BEGIN PROVIDED RECORDS

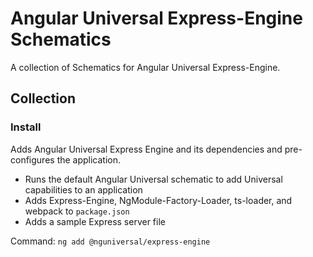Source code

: # Angular Universal Express-Engine Schematics
A collection of Schematics for Angular Universal Express-Engine.

## Collection

### Install
Adds Angular Universal Express Engine and its dependencies and pre-configures the application. 

- Runs the default Angular Universal schematic to add Universal capabilities to an application
- Adds Express-Engine, NgModule-Factory-Loader, ts-loader, and webpack to `package.json`
- Adds a sample Express server file

Command: `ng add @nguniversal/express-engine`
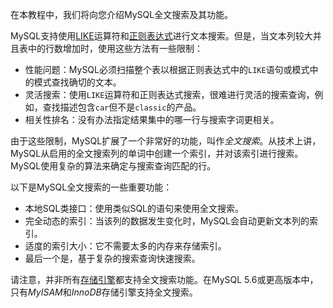 在本教程中，我们将向您介绍MySQL全文搜索及其功能。

MySQL支持使用[LIKE](http://www.yiibai.com/mysql/like.html)运算符和[正则表达式](http://www.yiibai.com/mysql/regular-expression-regexp.html)进行文本搜索。但是，当文本列较大并且表中的行数增加时，使用这些方法有一些限制：

- 性能问题：MySQL必须扫描整个表以根据正则表达式中的`LIKE`语句或模式中的模式查找确切的文本。
- 灵活搜索：使用`LIKE`运算符和正则表达式搜索，很难进行灵活的搜索查询，例如，查找描述包含`car`但不是`classic`的产品。
- 相关性排名：没有办法指定结果集中的哪一行与搜索字词更相关。

由于这些限制，MySQL扩展了一个非常好的功能，叫作*全文搜索*。从技术上讲，MySQL从启用的全文搜索列的单词中创建一个索引，并对该索引进行搜索。 MySQL使用复杂的算法来确定与搜索查询匹配的行。

以下是MySQL全文搜索的一些重要功能：

- 本地SQL类接口：使用类似SQL的语句来使用全文搜索。
- 完全动态的索引：当该列的数据发生变化时，MySQL会自动更新文本列的索引。
- 适度的索引大小：它不需要太多的内存来存储索引。
- 最后一个是，基于复杂的搜索查询快速搜索。

请注意，并非所有[存储引擎](http://www.yiibai.com/mysql/understand-mysql-table-types-innodb-myisam.html)都支持全文搜索功能。在MySQL 5.6或更高版本中，只有*MyISAM*和*InnoDB*存储引擎支持全文搜索。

END PROVIDED RECORDS

- _TASK INSTRUCTIONS_
As you output the material, omit the pictures but alter nothing else.

- _RESULT OF THE TASK_
Source code

: # Angular Universal Express-Engine Schematics
A collection of Schematics for Angular Universal Express-Engine.

## Collection

### Install
Adds Angular Universal Express Engine and its dependencies and pre-configures the application. 

- Runs the default Angular Universal schematic to add Universal capabilities to an application
- Adds Express-Engine, NgModule-Factory-Loader, ts-loader, and webpack to `package.json`
- Adds a sample Express server file

Command: `ng add @nguniversal/express-engine`
 在本教程中，我们将向您介绍MySQL全文搜索及其功能。

MySQL支持使用[LIKE](http://www.yiibai.com/mysql/like.html)运算符和[正则表达式](http://www.yiibai.com/mysql/regular-expression-regexp.html)进行文本搜索。但是，当文本列较大并且表中的行数增加时，使用这些方法有一些限制：

- 性能问题：MySQL必须扫描整个表以根据正则表达式中的`LIKE`语句或模式中的模式查找确切的文本。
- 灵活搜索：使用`LIKE`运算符和正则表达式搜索，很难进行灵活的搜索查询，例如，查找描述包含`car`但不是`classic`的产品。
- 相关性排名：没有办法指定结果集中的哪一行与搜索字词更相关。

由于这些限制，MySQL扩展了一个非常好的功能，叫作*全文搜索*。从技术上讲，MySQL从启用的全文搜索列的单词中创建一个索引，并对该索引进行搜索。 MySQL使用复杂的算法来确定与搜索查询匹配的行。

以下是MySQL全文搜索的一些重要功能：

- 本地SQL类接口：使用类似SQL的语句来使用全文搜索。
- 完全动态的索引：当该列的数据发生变化时，MySQL会自动更新文本列的索引。
- 适度的索引大小：它不需要太多的内存来存储索引。
- 最后一个是，基于复杂的搜索查询快速搜索。

请注意，并非所有[存储引擎](http://www.yiibai.com/mysql/understand-mysql-table-types-innodb-myisam.html)都支持全文搜索功能。在MySQL 5.6或更高版本中，只有*MyISAM*和*InnoDB*存储引擎支持全文搜索。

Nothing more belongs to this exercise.